#### About this task:
In the records that follow, locate every line with "RestTemplate" and extract it.
##### Recorded information
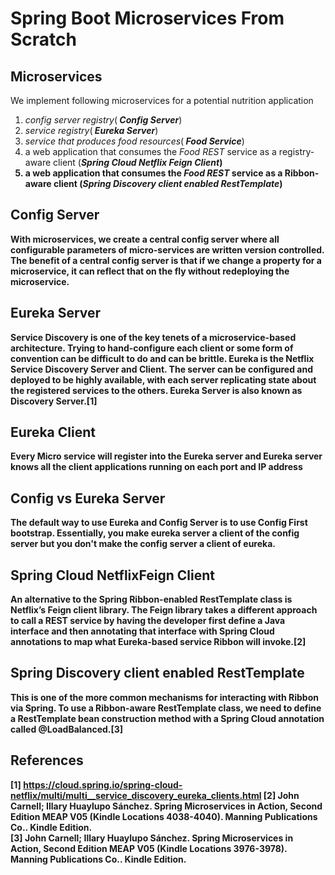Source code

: # Spring Boot Microservices From Scratch

## Microservices

We implement following microservices for a potential nutrition application

<ol>
  <li><em>config server registry</em>(<em><strong> Config Server</strong></em>)</li>
  <li><em>service registry</em>(<em><strong> Eureka Server</strong></em>)</li>
  <li><em>service that produces food resources</em>(<em><strong> Food Service</strong></em>)</li>
  <li>a web application that consumes the <em>Food REST</em> service as a registry-aware client (<em><strong>Spring Cloud Netflix <strong>Feign Client</strong></em>)</li>
  <li>a web application that consumes the <em>Food REST</em> service as a Ribbon-aware client (<em><strong>Spring Discovery client enabled RestTemplate</strong></em>)</li>
</ol>

## Config Server
<p>With microservices, we create a&nbsp;<strong>central config server where all configurable parameters of micro-services are written version controlled</strong>. The benefit of a central config server is that if we change a property for a microservice, it can reflect that on the fly without redeploying the microservice.</p>

## Eureka Server

Service Discovery is one of the key tenets of a microservice-based architecture. Trying to hand-configure each client or some form of convention can be difficult to do and can be brittle. Eureka is the Netflix Service Discovery Server and Client. The server can be configured and deployed to be highly available, with each server replicating state about the registered services to the others. Eureka Server is also known as Discovery Server.[1]

## Eureka Client
Every Micro service will register into the Eureka server and Eureka server knows all the client applications running on each port and IP address

## Config vs Eureka Server

<p>The default way to use Eureka and Config Server is to use Config First bootstrap. Essentially, you make eureka server a client of the config server but you don't make the config server a client of eureka.</p>

## Spring Cloud NetflixFeign Client

An alternative to the Spring Ribbon-enabled RestTemplate class is Netflix’s Feign client library. The Feign library takes a different approach to call a REST service by having the developer first define a Java interface and then annotating that interface with Spring Cloud annotations to map what Eureka-based service Ribbon will invoke.[2]

## Spring Discovery client enabled RestTemplate

This is one of the more common mechanisms for interacting with Ribbon via Spring. To use a Ribbon-aware RestTemplate class, we need to define a RestTemplate bean construction method with a Spring Cloud annotation called @LoadBalanced.[3]

## References
[1] https://cloud.spring.io/spring-cloud-netflix/multi/multi__service_discovery_eureka_clients.html
[2] John Carnell; Illary Huaylupo Sánchez. Spring Microservices in Action, Second Edition MEAP V05 (Kindle Locations 4038-4040). Manning Publications Co.. Kindle Edition.  
[3] John Carnell; Illary Huaylupo Sánchez. Spring Microservices in Action, Second Edition MEAP V05 (Kindle Locations 3976-3978). Manning Publications Co.. Kindle Edition.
##########
#### Answer area:
  <li>a web application that consumes the <em>Food REST</em> service as a Ribbon-aware client (<em><strong>Spring Discovery client enabled RestTemplate</strong></em>)</li>
An alternative to the Spring Ribbon-enabled RestTemplate class is Netflix’s Feign client library. The Feign library takes a different approach to call a REST service by having the developer first define a Java interface and then annotating that interface with Spring Cloud annotations to map what Eureka-based service Ribbon will invoke.[2]
## Spring Discovery client enabled RestTemplate
This is one of the more common mechanisms for interacting with Ribbon via Spring. To use a Ribbon-aware RestTemplate class, we need to define a RestTemplate bean construction method with a Spring Cloud annotation called @LoadBalanced.[3]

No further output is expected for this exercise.